• Stored data:
━━━━━━━━━━━━━━━━
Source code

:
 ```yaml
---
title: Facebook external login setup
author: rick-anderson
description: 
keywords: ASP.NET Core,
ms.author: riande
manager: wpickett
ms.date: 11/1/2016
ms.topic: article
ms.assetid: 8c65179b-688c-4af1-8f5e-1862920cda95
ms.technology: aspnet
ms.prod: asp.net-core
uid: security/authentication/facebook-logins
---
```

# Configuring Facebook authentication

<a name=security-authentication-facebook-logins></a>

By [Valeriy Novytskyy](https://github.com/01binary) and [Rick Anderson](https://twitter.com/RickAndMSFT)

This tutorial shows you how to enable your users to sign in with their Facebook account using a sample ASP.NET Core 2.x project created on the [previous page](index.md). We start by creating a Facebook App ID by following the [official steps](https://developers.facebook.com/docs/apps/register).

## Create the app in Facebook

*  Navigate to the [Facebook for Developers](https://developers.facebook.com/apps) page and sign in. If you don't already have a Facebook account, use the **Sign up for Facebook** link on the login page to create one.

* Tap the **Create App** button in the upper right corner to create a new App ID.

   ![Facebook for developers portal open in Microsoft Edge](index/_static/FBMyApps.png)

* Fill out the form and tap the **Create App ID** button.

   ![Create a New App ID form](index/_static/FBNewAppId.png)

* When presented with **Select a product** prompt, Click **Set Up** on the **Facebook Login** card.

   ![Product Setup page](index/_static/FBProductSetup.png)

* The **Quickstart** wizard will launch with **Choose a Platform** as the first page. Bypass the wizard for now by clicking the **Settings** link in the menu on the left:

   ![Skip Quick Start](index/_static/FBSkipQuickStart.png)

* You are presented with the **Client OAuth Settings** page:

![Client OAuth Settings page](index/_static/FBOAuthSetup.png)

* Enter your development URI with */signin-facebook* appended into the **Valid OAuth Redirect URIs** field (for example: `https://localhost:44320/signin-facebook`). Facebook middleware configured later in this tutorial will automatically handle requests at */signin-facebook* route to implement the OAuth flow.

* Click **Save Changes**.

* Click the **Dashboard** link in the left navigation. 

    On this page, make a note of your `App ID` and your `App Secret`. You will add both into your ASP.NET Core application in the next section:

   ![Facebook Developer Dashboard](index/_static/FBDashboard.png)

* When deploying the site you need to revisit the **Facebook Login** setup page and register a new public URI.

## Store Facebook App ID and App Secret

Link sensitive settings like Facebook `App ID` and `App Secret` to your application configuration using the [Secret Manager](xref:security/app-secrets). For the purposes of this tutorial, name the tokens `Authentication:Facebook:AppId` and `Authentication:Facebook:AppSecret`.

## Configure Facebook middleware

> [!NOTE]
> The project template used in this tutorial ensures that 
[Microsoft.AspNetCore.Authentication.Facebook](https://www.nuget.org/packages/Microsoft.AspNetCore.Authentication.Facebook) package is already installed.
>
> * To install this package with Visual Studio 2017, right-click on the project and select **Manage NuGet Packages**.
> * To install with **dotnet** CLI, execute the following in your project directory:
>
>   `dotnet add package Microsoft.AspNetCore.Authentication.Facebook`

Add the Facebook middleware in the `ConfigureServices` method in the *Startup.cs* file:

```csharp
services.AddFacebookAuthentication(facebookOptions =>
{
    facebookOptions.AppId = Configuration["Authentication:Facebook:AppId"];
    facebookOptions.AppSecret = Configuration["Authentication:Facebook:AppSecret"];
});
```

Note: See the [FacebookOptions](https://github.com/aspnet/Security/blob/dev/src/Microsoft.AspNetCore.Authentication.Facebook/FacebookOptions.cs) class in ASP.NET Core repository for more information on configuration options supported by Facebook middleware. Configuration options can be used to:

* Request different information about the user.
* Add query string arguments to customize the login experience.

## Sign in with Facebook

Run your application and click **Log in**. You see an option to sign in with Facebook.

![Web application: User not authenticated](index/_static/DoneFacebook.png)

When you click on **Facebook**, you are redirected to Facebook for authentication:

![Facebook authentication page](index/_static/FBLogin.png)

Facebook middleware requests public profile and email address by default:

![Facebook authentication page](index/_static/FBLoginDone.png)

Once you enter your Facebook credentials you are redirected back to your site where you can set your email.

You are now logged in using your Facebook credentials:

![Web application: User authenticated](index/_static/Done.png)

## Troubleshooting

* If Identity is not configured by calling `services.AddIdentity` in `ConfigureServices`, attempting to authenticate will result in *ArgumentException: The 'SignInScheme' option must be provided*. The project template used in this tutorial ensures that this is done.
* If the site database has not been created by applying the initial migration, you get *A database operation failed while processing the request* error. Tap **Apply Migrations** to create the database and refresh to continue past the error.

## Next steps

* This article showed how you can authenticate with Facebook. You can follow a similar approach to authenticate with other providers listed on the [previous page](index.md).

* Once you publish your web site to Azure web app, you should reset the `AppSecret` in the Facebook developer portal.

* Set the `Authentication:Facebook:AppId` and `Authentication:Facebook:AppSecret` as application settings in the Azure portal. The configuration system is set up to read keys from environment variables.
━━━━━━━━━━━━━━━━
• TASK TO CARRY OUT: Reproduce the entries exactly, but only from their first line to the line holding "in Microsoft Edge](index/_static/FBMyApps.png)", with that last line kept.

• ANSWER BOX:
Source code

:
 ```yaml
---
title: Facebook external login setup
author: rick-anderson
description: 
keywords: ASP.NET Core,
ms.author: riande
manager: wpickett
ms.date: 11/1/2016
ms.topic: article
ms.assetid: 8c65179b-688c-4af1-8f5e-1862920cda95
ms.technology: aspnet
ms.prod: asp.net-core
uid: security/authentication/facebook-logins
---
```

# Configuring Facebook authentication

<a name=security-authentication-facebook-logins></a>

By [Valeriy Novytskyy](https://github.com/01binary) and [Rick Anderson](https://twitter.com/RickAndMSFT)

This tutorial shows you how to enable your users to sign in with their Facebook account using a sample ASP.NET Core 2.x project created on the [previous page](index.md). We start by creating a Facebook App ID by following the [official steps](https://developers.facebook.com/docs/apps/register).

## Create the app in Facebook

*  Navigate to the [Facebook for Developers](https://developers.facebook.com/apps) page and sign in. If you don't already have a Facebook account, use the **Sign up for Facebook** link on the login page to create one.

* Tap the **Create App** button in the upper right corner to create a new App ID.

   ![Facebook for developers portal open in Microsoft Edge](index/_static/FBMyApps.png)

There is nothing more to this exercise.